No, not me. Certainly not me.
A couple of years ago, Jacksonville International Airport Federal Security Director (FSD) Brian Cahill halfheartedly attended exploratory Diversity and Inclusion committee meetings out of a sense of obligation, so it’s not surprising he was uneasy about what he heard.
“I was taking strong offense to this,” recalled Cahill. “My question was ‘What are we trying to accomplish with this?’ There’s no other country in the world that does diversity and inclusion better than the U.S., so I wanted to know what problem we were trying to solve.”
It was a sincere question. Cahill, a white, middle-aged military veteran saw himself as, if not exactly woke, definitely in tune with his airport environment and the world around him.
“After all, I have friends of all races and sexual preferences,” said Cahill. “I’m married to a Chamorro woman from Guam, and I’m a member of the Sault Ste. Marie Tribe of Chippewa Indians. I felt strongly that I am not biased, and I didn’t appreciate being told that I was,” said Cahill, who tightly held to his all-for-one, one-for-all military training. And he didn’t stop there. “I also said, ‘Inclusion must mean everybody,’ because no one should feel excluded.”
And there it was — out in the open — for everyone to hear.
“So if we’re going to talk about diversity and inclusion, it can’t be at the exclusion of any one group,” said Cahill.
Suddenly, looking in from the outside didn’t feel so good to Cahill.
And just when you think you’ve got it, wham, right between the eyes.
Feeling emboldened and accepting, but still skeptical, last month Cahill agreed to host a Florida/Georgia listening tour with new Chief DEIA Officer Dr. Vernell Sutherland.
Sutherland, tapped by Administrator David Pekoske to uphold TSA’s 10th leadership principle to support and sustain an inclusive culture, took to the field in a two-way conversation.
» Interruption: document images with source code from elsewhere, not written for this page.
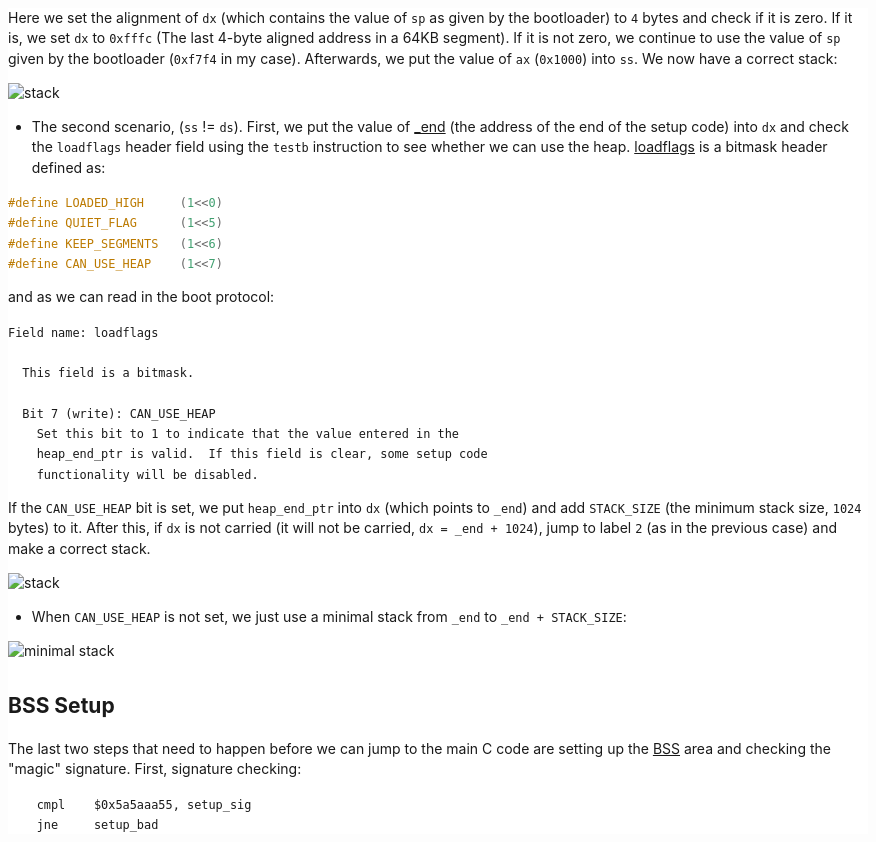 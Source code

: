 Here we set the alignment of `dx` (which contains the value of `sp` as given by the bootloader) to `4` bytes and check if it is zero. If it is, we set `dx` to `0xfffc` (The last 4-byte aligned address in a 64KB segment). If it is not zero, we continue to use the value of `sp` given by the bootloader (`0xf7f4` in my case). Afterwards, we put the value of `ax` (`0x1000`) into `ss`. We now have a correct stack:

![stack](images/stack1.png)

* The second scenario, (`ss` != `ds`). First, we put the value of [_end](https://github.com/torvalds/linux/blob/v4.16/arch/x86/boot/setup.ld) (the address of the end of the setup code) into `dx` and check the `loadflags` header field using the `testb` instruction to see whether we can use the heap. [loadflags](https://github.com/torvalds/linux/blob/v4.16/arch/x86/boot/header.S#L320) is a bitmask header defined as:

```C
#define LOADED_HIGH     (1<<0)
#define QUIET_FLAG      (1<<5)
#define KEEP_SEGMENTS   (1<<6)
#define CAN_USE_HEAP    (1<<7)
```

and as we can read in the boot protocol:

```
Field name: loadflags

  This field is a bitmask.

  Bit 7 (write): CAN_USE_HEAP
    Set this bit to 1 to indicate that the value entered in the
    heap_end_ptr is valid.  If this field is clear, some setup code
    functionality will be disabled.
```

If the `CAN_USE_HEAP` bit is set, we put `heap_end_ptr` into `dx` (which points to `_end`) and add `STACK_SIZE` (the minimum stack size, `1024` bytes) to it. After this, if `dx` is not carried (it will not be carried, `dx = _end + 1024`), jump to label `2` (as in the previous case) and make a correct stack.

![stack](images/stack2.png)

* When `CAN_USE_HEAP` is not set, we just use a minimal stack from `_end` to `_end + STACK_SIZE`:

![minimal stack](images/minimal_stack.png)

BSS Setup
--------------------------------------------------------------------------------

The last two steps that need to happen before we can jump to the main C code are setting up the [BSS](https://en.wikipedia.org/wiki/.bss) area and checking the "magic" signature. First, signature checking:

```assembly
    cmpl    $0x5a5aaa55, setup_sig
    jne     setup_bad
```
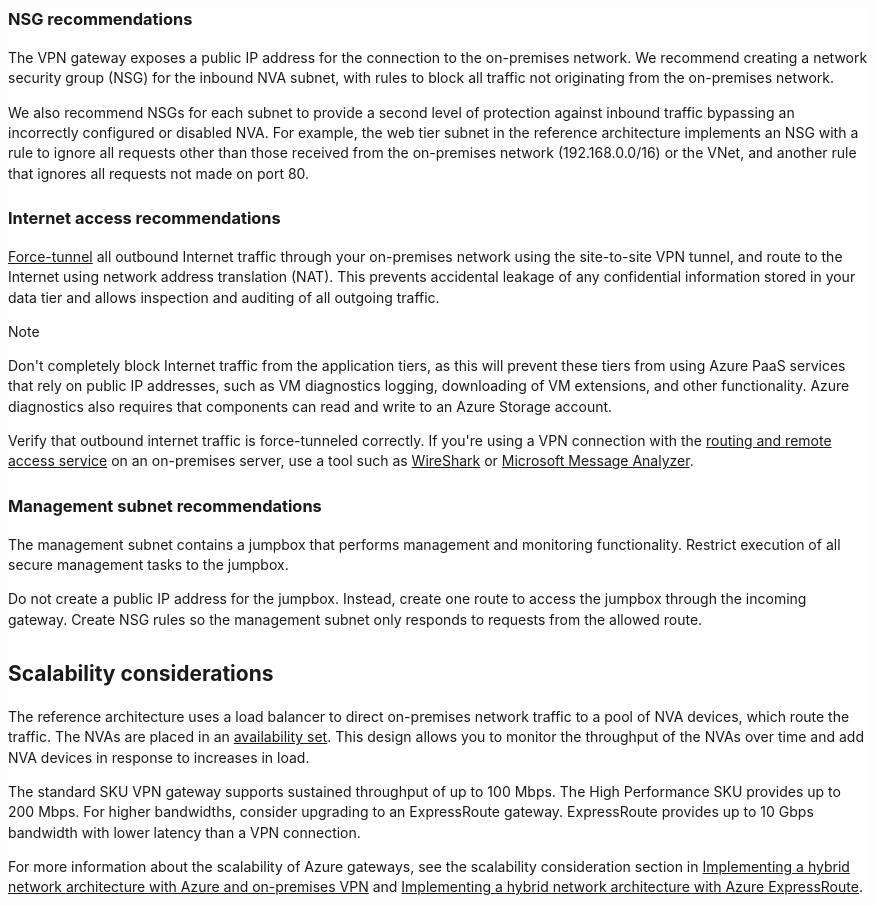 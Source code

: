 
### NSG recommendations

The VPN gateway exposes a public IP address for the connection to the on-premises network. We recommend creating a network security group (NSG) for the inbound NVA subnet, with rules to block all traffic not originating from the on-premises network.

We also recommend NSGs for each subnet to provide a second level of protection against inbound traffic bypassing an incorrectly configured or disabled NVA. For example, the web tier subnet in the reference architecture implements an NSG with a rule to ignore all requests other than those received from the on-premises network (192.168.0.0/16) or the VNet, and another rule that ignores all requests not made on port 80.

### Internet access recommendations

[Force-tunnel][azure-forced-tunneling] all outbound Internet traffic through your on-premises network using the site-to-site VPN tunnel, and route to the Internet using network address translation (NAT). This prevents accidental leakage of any confidential information stored in your data tier and allows inspection and auditing of all outgoing traffic.

> [!NOTE]
> Don't completely block Internet traffic from the application tiers, as this will prevent these tiers from using Azure PaaS services that rely on public IP addresses, such as VM diagnostics logging, downloading of VM extensions, and other functionality. Azure diagnostics also requires that components can read and write to an Azure Storage account.
> 
> 

Verify that outbound internet traffic is force-tunneled correctly. If you're using a VPN connection with the [routing and remote access service][routing-and-remote-access-service] on an on-premises server, use a tool such as [WireShark][wireshark] or [Microsoft Message Analyzer](https://www.microsoft.com/download/details.aspx?id=44226).

### Management subnet recommendations

The management subnet contains a jumpbox that performs management and monitoring functionality. Restrict execution of all secure management tasks to the jumpbox.
 
Do not create a public IP address for the jumpbox. Instead, create one route to access the jumpbox through the incoming gateway. Create NSG rules so the management subnet only responds to requests from the allowed route.

## Scalability considerations

The reference architecture uses a load balancer to direct on-premises network traffic to a pool of NVA devices, which route the traffic. The NVAs are placed in an [availability set][availability-set]. This design allows you to monitor the throughput of the NVAs over time and add NVA devices in response to increases in load.

The standard SKU VPN gateway supports sustained throughput of up to 100 Mbps. The High Performance SKU provides up to 200 Mbps. For higher bandwidths, consider upgrading to an ExpressRoute gateway. ExpressRoute provides up to 10 Gbps bandwidth with lower latency than a VPN connection.

For more information about the scalability of Azure gateways, see the scalability consideration section in [Implementing a hybrid network architecture with Azure and on-premises VPN][guidance-vpn-gateway-scalability] and [Implementing a hybrid network architecture with Azure ExpressRoute][guidance-expressroute-scalability].


[availability-set]: /azure/virtual-machines/virtual-machines-windows-create-availability-set
[azurect]: https://github.com/Azure/NetworkMonitoring/tree/master/AzureCT
[azure-forced-tunneling]: https://azure.microsoft.com/en-gb/documentation/articles/vpn-gateway-forced-tunneling-rm/
[barracuda-nf]: https://azure.microsoft.com/marketplace/partners/barracudanetworks/barracuda-ng-firewall/
[barracuda-waf]: https://azure.microsoft.com/marketplace/partners/barracudanetworks/waf/
[checkpoint]: https://azure.microsoft.com/marketplace/partners/checkpoint/check-point-r77-10/
[cloud-services-network-security]: https://azure.microsoft.com/documentation/articles/best-practices-network-security/
[denyall]: https://azure.microsoft.com/marketplace/partners/denyall/denyall-web-application-firewall/
[fortinet]: https://azure.microsoft.com/marketplace/partners/fortinet/fortinet-fortigate-singlevmfortigate-singlevm/
[getting-started-with-azure-security]: /azure/security/azure-security-getting-started
[github-folder]: https://github.com/mspnp/reference-architectures/tree/master/guidance-hybrid-network-secure-vnet
[guidance-expressroute]: ../hybrid-networking/expressroute.md
[guidance-expressroute-availability]: ../hybrid-networking/expressroute.md#availability-considerations
[guidance-expressroute-manageability]: ../hybrid-networking/expressroute.md#manageability-considerations
[guidance-expressroute-security]: ../hybrid-networking/expressroute.md#security-considerations
[guidance-expressroute-scalability]: ../hybrid-networking/expressroute.md#scalability-considerations
[guidance-vpn-failover]: ../hybrid-networking/expressroute-vpn-failover.md
[guidance-vpn-gateway]: ../hybrid-networking/vpn.md
[guidance-vpn-gateway-availability]: ../hybrid-networking/vpn.md#availability-considerations
[guidance-vpn-gateway-manageability]: ../hybrid-networking/vpn.md#manageability-considerations
[guidance-vpn-gateway-scalability]: ../hybrid-networking/vpn.md#scalability-considerations
[guidance-vpn-gateway-security]: ../hybrid-networking/vpn.md#security-considerations
[ip-forwarding]: /azure/virtual-network/virtual-networks-udr-overview#ip-forwarding
[kemp-loadmaster]: https://azure.microsoft.com/marketplace/partners/kemptech/vlm-azure/
[ra-expressroute]: ../hybrid-networking/expressroute.md
[ra-n-tier]: ../virtual-machines-windows/n-tier.md
[ra-vpn]: ../hybrid-networking/vpn.md
[ra-vpn-failover]: ../hybrid-networking/expressroute-vpn-failover.md
[rbac]: /azure/active-directory/role-based-access-control-configure
[rbac-custom-roles]: /azure/active-directory/role-based-access-control-custom-roles
[resource-manager-overview]: /azure/azure-resource-manager/resource-group-overview
[routing-and-remote-access-service]: https://technet.microsoft.com/library/dd469790(v=ws.11).aspx
[securesphere]: https://azure.microsoft.com/marketplace/partners/imperva/securesphere-waf-for-azr/
[security-principle-of-least-privilege]: https://msdn.microsoft.com/library/hdb58b2f(v=vs.110).aspx#Anchor_1
[udr-overview]: /azure/virtual-network/virtual-networks-udr-overview
[visio-download]: http://download.microsoft.com/download/1/5/6/1569703C-0A82-4A9C-8334-F13D0DF2F472/RAs.vsdx
[vns3]: https://azure.microsoft.com/marketplace/partners/cohesive/cohesiveft-vns3-for-azure/
[wireshark]: https://www.wireshark.org/
[0]: ../media/blueprints/hybrid-network-secure-vnet.png "Secure hybrid network architecture"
Immersing herself in the airport environment, Sutherland met with TSA staff members and employees in Florida at Orlando and Jacksonville, and in Georgia at Brunswick and the Federal Law Enforcement Training Center.
“I’m thinking this is driving Miss Daisy,” said Cahill of his role in the tour. “Kind of serve as an executive assistant. Stay on agenda. Take good notes. My only responsibility beyond that was putting together the Jacksonville agenda. I had no vision of becoming such an integral part of her discussions.”
Cahill’s DEIA aha, drop-the-mic moment came the first morning of the tour.
“I was enjoying breakfast at my hotel when a woman, who appeared strange to me, arrived in the breakfast area,” said Cahill.
She was dressed in clothes which, in his opinion, were not right for the climate or the occasion, and she was groomed in a manner which was bizarre to his conventional tastes. Before he could rationalize his thoughts, he snapped to judgment.
“What immediately came to my mind was, ‘This woman is weird, and I hope she does not sit next to me.’’’
When Cahill got up to get another cup of coffee, he felt someone standing next to him. What were the odds?
“When our eyes locked for that one, awkward nanosecond, the woman very kindly and sweetly greeted me,” Cahill sheepishly said.
“Good morning, sir,” said the strange woman, addressing him directly. “I hope you enjoy this beautiful day in Florida.”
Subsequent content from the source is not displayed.